什么是不可修改的地图（真的）是必要的？

Question

I have a map of constants, like this:

private static Map<String, Character> _typesMap =
        new HashMap<String, Character>() {
        {
            put ("string", 'S');
            put ("normalizedString", 'N');
            put ("token", 'T');
            // (...)
        }

Do I really need to use Collections.unmodifiableMap() to create this map? What is the advantage of using it? Are there any disadvantages of not using it, besides the obvious fact that they are not really becoming constant?

Answer 1

Collections.unmodifiableMap guarantees that the map will not be modified. It's mostly useful if you want to return a read-only view of an internal map from a method call, eg:

class A {
    private Map importantData;

    public Map getImportantData() {
        return Collections.unmodifiableMap(importantData);
    }
}

This gives you a fast method that does not risk the client changing your data. It's much faster and more memory efficient than returning a copy of the map.

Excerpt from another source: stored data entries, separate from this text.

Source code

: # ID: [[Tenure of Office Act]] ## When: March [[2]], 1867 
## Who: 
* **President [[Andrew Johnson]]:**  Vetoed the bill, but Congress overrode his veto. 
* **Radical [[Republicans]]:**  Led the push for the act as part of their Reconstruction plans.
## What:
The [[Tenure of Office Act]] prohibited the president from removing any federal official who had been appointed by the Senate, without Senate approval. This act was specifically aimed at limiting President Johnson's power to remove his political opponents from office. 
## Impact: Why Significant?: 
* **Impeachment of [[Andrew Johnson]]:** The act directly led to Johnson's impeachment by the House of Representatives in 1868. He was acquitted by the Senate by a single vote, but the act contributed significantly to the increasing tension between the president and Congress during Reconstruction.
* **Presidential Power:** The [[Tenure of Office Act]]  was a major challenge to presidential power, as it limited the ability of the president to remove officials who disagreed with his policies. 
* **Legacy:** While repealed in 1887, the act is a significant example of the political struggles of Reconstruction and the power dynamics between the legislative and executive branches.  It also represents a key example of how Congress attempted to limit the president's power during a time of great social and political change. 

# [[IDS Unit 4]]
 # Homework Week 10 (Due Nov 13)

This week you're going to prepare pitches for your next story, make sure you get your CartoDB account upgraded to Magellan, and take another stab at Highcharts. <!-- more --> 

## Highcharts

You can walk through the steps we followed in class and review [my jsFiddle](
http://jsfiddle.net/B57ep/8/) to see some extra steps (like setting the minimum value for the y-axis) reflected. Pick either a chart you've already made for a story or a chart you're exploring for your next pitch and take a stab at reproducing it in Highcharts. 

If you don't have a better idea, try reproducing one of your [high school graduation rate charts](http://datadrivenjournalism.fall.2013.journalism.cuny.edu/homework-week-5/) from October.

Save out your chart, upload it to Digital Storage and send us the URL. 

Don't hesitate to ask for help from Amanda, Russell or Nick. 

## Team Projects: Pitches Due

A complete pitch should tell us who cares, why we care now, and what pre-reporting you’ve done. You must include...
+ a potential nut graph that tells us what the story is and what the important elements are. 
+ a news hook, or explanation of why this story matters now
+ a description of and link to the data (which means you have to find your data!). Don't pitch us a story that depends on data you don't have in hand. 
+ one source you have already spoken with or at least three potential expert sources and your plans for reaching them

If the client really does want to modify the returned value then they can copy it themselves, but changes to the copy won't be reflected in A's data.

If you are not returning map references to anyone else then don't bother making it unmodifiable unless you are paranoid about making it immutable. You can probably trust yourself to not change it.

Answer 2

Cameron Skinner's statement above that "Collections.unmodifiableMap guarantees that the map will not be modified" is actually only partly true in general, although it happens to be accurate for the specific example in the question (only because the Character object is immutable). I'll explain with an example.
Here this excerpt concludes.